The Theater Guest Experience

It wasn’t long ago we were packing stadiums for concerts, or filling every theater seat for the opening weekend of a blockbuster movie. Guests would line parade routes at theme parks to catch a glimpse of their favorite princess, or to sing along with a marching band blasting a popular song. Theater makers were innovating new tactics to market traditional plays and musicals, to “get butts in seats,” as the old adage goes. And meanwhile, a new crop of artists were pushing boundaries, blurring the lines between audiences and performers, immersing visitors in the action of a play, haunted house, or escape room.

It seems like, in the blink of an eye, the entire live entertainment and performance industry has changed. The novel coronavirus has shuttered venues from Broadway’s largest houses to the tiniest Chicago storefront theaters. High capacity stadiums and small capacity escape rooms all went dark. But like the ghost light that remains lit on any stage, artists are finding their way through the dark to figure out how to bring entertainment to the world despite the restrictions and guidelines that dominate our new normal.

Escape Room Guest Experience
Escape Rooms, like Tommy Honton’s “Stash House,” asked guests to solve riddles and puzzles in an immersive environment, up close and personal. Thinkwell’s own Dave Cobb seen at right, above.

The internet became an immediate resource: artistic powerhouses like National Theater London started airing superstar performances, available on YouTube (for free) for limited runs. Other companies tinkered with paywall options to stream content that was (thankfully) recorded before the virus shut them down. Here in Los Angeles, the experimental opera company, The Industry, had to shutter their immersive, multi-path, wildly innovative Sweet Land well before its scheduled closing date. The company was able to think quickly and film the entire show, offering folks who missed out on the live event (yours truly included) a chance to watch from the safety of our laptops.
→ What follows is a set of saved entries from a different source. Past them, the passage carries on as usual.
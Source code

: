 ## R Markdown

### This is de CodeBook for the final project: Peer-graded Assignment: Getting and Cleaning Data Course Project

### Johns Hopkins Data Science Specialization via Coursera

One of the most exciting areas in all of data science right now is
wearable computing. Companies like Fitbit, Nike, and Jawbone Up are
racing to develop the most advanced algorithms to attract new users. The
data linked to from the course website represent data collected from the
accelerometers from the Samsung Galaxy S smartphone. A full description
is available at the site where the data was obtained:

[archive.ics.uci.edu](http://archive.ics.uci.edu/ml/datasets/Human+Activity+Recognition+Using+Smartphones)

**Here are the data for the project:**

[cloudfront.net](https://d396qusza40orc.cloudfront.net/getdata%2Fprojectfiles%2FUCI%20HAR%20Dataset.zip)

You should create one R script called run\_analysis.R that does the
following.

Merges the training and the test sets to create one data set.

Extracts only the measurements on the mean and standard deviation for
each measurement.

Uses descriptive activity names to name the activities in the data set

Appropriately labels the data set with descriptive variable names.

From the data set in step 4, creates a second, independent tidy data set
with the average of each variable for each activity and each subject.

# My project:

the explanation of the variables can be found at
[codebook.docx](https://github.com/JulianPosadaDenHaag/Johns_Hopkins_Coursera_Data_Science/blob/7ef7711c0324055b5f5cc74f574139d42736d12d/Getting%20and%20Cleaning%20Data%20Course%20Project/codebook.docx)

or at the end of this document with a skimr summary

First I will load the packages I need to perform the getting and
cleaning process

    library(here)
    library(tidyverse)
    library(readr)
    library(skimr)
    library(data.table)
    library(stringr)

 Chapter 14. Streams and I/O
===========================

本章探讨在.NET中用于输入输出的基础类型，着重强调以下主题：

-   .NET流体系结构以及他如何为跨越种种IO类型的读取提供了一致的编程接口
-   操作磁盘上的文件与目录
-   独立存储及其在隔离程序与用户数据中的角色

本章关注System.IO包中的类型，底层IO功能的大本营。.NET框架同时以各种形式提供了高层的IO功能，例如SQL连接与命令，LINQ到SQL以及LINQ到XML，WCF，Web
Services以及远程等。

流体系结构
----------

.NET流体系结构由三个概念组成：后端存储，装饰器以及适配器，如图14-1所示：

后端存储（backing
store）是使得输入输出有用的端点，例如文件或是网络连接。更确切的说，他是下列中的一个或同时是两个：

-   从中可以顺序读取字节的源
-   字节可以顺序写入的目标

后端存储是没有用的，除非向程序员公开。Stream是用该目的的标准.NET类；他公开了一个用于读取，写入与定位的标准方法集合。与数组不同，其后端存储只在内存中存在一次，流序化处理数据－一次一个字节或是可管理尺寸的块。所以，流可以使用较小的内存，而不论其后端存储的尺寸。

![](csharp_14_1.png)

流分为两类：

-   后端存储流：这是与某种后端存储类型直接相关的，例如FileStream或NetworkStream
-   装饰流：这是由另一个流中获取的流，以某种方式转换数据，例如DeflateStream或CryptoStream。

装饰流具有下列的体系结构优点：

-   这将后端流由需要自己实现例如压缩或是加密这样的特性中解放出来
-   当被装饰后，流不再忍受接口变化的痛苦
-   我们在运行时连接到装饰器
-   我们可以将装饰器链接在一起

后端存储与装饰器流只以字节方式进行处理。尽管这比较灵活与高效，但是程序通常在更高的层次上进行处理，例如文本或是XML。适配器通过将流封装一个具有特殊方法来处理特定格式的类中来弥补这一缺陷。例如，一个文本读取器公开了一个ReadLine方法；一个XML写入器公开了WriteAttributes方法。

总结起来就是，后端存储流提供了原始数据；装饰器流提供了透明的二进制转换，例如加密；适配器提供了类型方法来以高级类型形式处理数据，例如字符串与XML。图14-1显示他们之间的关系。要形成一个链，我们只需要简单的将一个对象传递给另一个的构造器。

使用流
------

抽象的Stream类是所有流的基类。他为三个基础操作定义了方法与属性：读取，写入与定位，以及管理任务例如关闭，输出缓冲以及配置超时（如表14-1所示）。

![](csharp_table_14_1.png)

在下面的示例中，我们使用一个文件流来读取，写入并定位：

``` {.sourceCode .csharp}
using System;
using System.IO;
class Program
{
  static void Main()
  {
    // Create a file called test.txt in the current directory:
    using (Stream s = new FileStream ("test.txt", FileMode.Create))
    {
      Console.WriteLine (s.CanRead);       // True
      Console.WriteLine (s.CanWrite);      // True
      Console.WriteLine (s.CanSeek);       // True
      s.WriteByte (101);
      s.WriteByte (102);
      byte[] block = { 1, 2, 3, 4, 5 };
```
These are all great options. Pivots. Adjustments. But as shelter-in-place drags on, and restlessness sets in, performers and producers are beginning to think about how long term solutions can produce not just adjustments, but new inventions and fantastic innovations to the live events industry.

Here at Thinkwell, we’ve been brainstorming this head-scratcher using one of the basic tenets of our charrette (creative development work session) process. We’re assessing the parameters of our unfortunate situation: we assess CDC guidelines, think about how humans are going to respond to the “reopening” of their world, and understand guest expectations and wants for live entertainment. Then, we create the “box,” or the set of given circumstances that creates our creative sandbox. Personally, I love understanding the limitations of a creative conundrum! I think that knowing the walls and barriers of a task actually yields more creative solutions than “the sky’s the limit” thinking. 

Socially distanced audiences

And our creative sandbox has yielded exciting results! We are coming up with all kinds of ways to flip the switch on how to put live entertainment on the “stage of life,” so that we keep audience members safe. We want to produce parades-in-reverse, in which audience members drive past entertainment. We want to deliver immersive, content-driven shows that wind their way through neighborhoods, across the country, creating surprise and delight moments far beyond what happens when kids hear the “Turkey and the Straw” of an ice cream truck. We are tinkering with the idea of delivering neighborhood “walk-in” live shows or movies, utilizing park space or parking lots for communities to catch the newest blockbuster or a kids’ puppet show, all while staying socially distant. 

Storytelling, from a performer to an audience, has existed since time began. This virus won’t stop storytellers from putting on a good show. Thinkwell is ready to dream big about solutions to bring the show to our audiences.